Wednesday, August 24, 2005

Google joins instant message party

SAN FRANCISCO, California (Reuters) -- Google Inc. is offering its own instant message and Web-based phone calling system, joining a crowded field of established rivals in a nearly decade-old computer communications craze.

The world leader in Internet search confirmed reports on Tuesday that it plans to add instant messaging from Wednesday, together with Web-based phone calling to the growing menu of technology options it offers beyond simply trawling the Web.

Google Talk is seeking to elbow its way in among four instant messaging Web communities that number more than 10 million users each, ranging from market leader AOL, with AIM and ICQ brands, to Yahoo Inc., Microsoft and two-year-old European Web chat phenomenon, Skype.

"This is a missing piece in Google's larger strategy as they emerge to become a bigger Internet media player," said Greg Sterling, an analyst with the Kelsey Group who had been briefed by the company on its Google Talk strategy.

A trial version, in English only initially, can be found at http://www.google.com/talk/. Users need to have a Google Gmail account. The computer-to-computer Web calling software requires speakers and a microphone, or a computer-ready headset.

The service fits within the Google Sidebar, another service the company introduced this week which is designed to help it branch out beyond pure search to help users manage e-mail, instant messages, news headlines and music.

The basic, uncluttered design of Google Talk conceals subtle differences with some jazzier features of rivals. "When instant messaging is like Las Vegas, with all kinds of advertising banners, it's very distracting," Sterling said.

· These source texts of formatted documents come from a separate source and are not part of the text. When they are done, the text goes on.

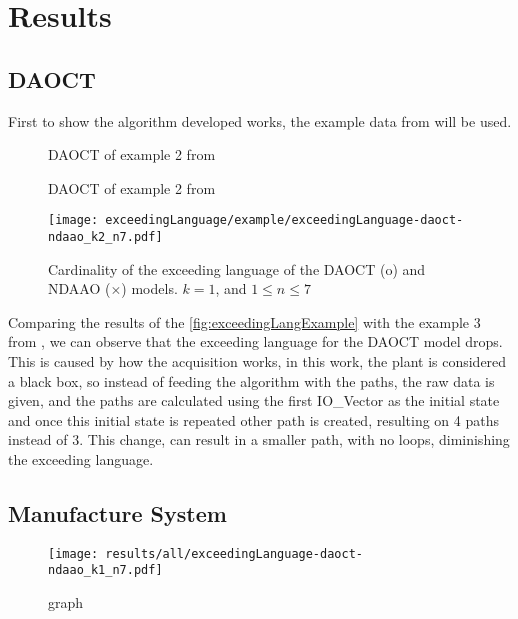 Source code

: \chapter{Results}
\label{cha:results}

\section{DAOCT}
\label{sec:results_daoct}

First to show the algorithm developed works, the example data from
\cite{moreira2018enhanced} will be used.
\begin{figure}[H]
  \centering
  \caption{DAOCT of example 2 from }
  \label{fig:exceedingLangExample}
\end{figure}

\begin{figure}[H]
  \centering
  \caption{DAOCT of example 2 from }
  \label{fig:exceedingLangExample}
\end{figure}

\begin{figure}[H]
  \centering
  \texttt{[image: exceedingLanguage/example/exceedingLanguage-daoct-ndaao\_k2\_n7.pdf]}
  \caption{Cardinality of the exceeding language of the DAOCT (o) and NDAAO
    ($\times$) models. $k = 1$, and $1 \leq n \leq 7$}
  \label{fig:exceedingLangExample}
\end{figure}


Comparing the results of the \autoref{fig:exceedingLangExample}  with the
example 3 from \cite{moreira2018enhanced}, we can
observe that the exceeding language for the DAOCT model drops. This is caused by
how the acquisition works, in this work, the plant is considered a black box, so
instead of feeding the algorithm with the
paths, the raw data is given, and the paths are calculated using the first
IO\_Vector as the initial state and once this initial state is repeated other
path 
is created, resulting on 4 paths instead of 3. This change, can result in a
smaller path, with no loops, diminishing the exceeding language.


\section{Manufacture System}
\label{sec:results_system}

\begin{figure}[H]
  \centering
  \texttt{[image: results/all/exceedingLanguage-daoct-ndaao\_k1\_n7.pdf]}
  \caption{graph}
\end{figure}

Seeking to turn its outsider status into a strength, Google said its Talk service would allow users to communicate with other open systems such as Trillian, Apple Computer Inc.'s iChat and a system under test at EarthLink.

AIM, Yahoo, Microsoft and Skype are closed networks that offer selective access only to certain other IM systems.

"Now we have another evangelist in the ranks," Tom Hsieh, EarthLink's director of voice products, said of Google joining EarthLink's campaign to open up previously closed IM networks.

Because the text and phone instant-messaging requires the user to sign up first for a Gmail account, Google is looking to significantly expand the base of the e-mail program that has only been available through referrals by friends to date.

"If it's successful it will drive Gmail adoption," Georges Harik, product management director for Google Talk said in an interview. "More than e-mail, Google Talk is a viral application. You have to be on the system," he said.

In order to verify the identity of new Gmail users, Google sends new subscribers a sign-up link in the form of a mobile phone text message to whatever telephone they provide.

Analysts and Web pundits have speculated that the instant messaging service could form the underpinning for a push by Google into both mobile phone services and video search.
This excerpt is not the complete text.